The Actin-Bundling Protein L-Plastin Regulates Nlrp3 Inflammasome Activation In Macrophages

In macrophages, inflammasome pathways induce IL-1β release and pyroptotic cell death to clear infections. For example, NLRP3 inflammasome activation in lung resident alveolar macrophages (AMs) is crucial in controlling pneumonia. We have found that mice lacking the actin-bundling protein L-plastin (LPL−/−) mice are highly susceptible to Streptococcus pnuemoniae lung infection and produce less IL-1β. LPL is also required for podosome formation.
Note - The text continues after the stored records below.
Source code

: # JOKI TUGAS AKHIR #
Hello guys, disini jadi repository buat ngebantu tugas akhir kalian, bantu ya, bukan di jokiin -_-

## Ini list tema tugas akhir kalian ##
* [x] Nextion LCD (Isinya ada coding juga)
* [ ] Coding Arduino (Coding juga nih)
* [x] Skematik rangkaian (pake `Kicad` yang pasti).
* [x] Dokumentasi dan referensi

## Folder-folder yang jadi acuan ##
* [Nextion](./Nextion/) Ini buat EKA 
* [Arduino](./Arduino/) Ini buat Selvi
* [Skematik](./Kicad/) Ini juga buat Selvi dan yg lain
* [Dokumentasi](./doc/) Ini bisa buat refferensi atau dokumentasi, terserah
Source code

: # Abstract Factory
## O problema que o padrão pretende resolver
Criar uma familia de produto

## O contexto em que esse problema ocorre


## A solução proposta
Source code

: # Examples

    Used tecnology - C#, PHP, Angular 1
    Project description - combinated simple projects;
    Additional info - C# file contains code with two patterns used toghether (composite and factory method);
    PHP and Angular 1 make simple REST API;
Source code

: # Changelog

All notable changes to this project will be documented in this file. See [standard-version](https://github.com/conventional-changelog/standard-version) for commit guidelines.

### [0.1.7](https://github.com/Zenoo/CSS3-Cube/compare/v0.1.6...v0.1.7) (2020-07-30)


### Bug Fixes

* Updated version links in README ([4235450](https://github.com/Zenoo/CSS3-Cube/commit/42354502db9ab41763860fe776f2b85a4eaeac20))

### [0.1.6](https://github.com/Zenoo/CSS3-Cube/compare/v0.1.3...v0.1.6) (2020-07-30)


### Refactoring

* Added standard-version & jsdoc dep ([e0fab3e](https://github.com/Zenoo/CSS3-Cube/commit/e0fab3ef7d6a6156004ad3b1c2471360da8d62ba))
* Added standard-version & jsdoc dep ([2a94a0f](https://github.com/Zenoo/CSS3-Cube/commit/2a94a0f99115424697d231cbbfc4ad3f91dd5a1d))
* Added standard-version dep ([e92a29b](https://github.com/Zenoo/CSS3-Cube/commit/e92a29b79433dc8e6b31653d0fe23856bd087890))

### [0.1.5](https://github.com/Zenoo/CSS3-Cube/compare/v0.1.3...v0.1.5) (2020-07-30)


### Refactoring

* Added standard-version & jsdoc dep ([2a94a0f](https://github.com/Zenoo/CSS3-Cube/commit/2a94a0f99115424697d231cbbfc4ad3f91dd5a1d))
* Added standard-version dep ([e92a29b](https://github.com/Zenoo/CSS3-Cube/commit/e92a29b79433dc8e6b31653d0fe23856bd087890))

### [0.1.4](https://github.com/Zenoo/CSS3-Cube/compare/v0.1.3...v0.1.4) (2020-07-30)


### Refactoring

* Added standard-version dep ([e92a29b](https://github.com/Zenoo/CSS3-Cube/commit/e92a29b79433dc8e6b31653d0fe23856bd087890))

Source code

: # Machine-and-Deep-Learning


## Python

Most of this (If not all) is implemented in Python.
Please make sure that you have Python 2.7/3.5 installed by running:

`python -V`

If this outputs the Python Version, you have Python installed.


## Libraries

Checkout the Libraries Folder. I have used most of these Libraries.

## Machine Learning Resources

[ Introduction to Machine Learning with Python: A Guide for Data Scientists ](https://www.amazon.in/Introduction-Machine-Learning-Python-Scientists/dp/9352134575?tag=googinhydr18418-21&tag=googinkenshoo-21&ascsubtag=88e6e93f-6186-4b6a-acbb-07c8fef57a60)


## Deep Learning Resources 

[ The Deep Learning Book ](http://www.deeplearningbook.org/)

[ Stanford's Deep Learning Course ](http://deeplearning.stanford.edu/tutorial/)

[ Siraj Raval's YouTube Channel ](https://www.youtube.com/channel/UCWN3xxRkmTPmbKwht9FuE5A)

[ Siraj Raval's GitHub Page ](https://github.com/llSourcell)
Podosomes are integrin-based sites of adhesion that anchor the actin cytoskeleton of AMs to the extracellular environment. As such, AMs can sense their mechanical environment via podosomes. We have found that AMs lacking LPL exhibit defective NLRP3 inflammasome activation in ex-vivo stimulation. Specifically, LPL is required for ASC oligomerization and downstream IL-1β processing after NLRP3 assembly. Since LPL also supports mechanosensitive integrin signaling, we hypothesized that LPL might link contact-based mechanosensation to inflammasome activation in macrophages. To test this hypothesis, we challenged LPL−/− mice with bleomycin, as bleomycin-induced lung injury and fibrosis is thought to be dependent upon NLRP3 activation. LPL−/− mice were resistant to bleomycin-induced lung injury, suggesting a previously unrecognized mechanosensitive mechanism regulating inflammasome activation in macrophages. We propose that the increased lung stiffness in fibrotic lung exerts mechanical stress on AMs and thus may contribute in inflammasome signaling. Increased understanding how mechanical signaling regulates may thus aid in developing therapies to treat lung pathologies i.e. acute respiratory distress syndrome (ARDS), COPD and lung fibrosis.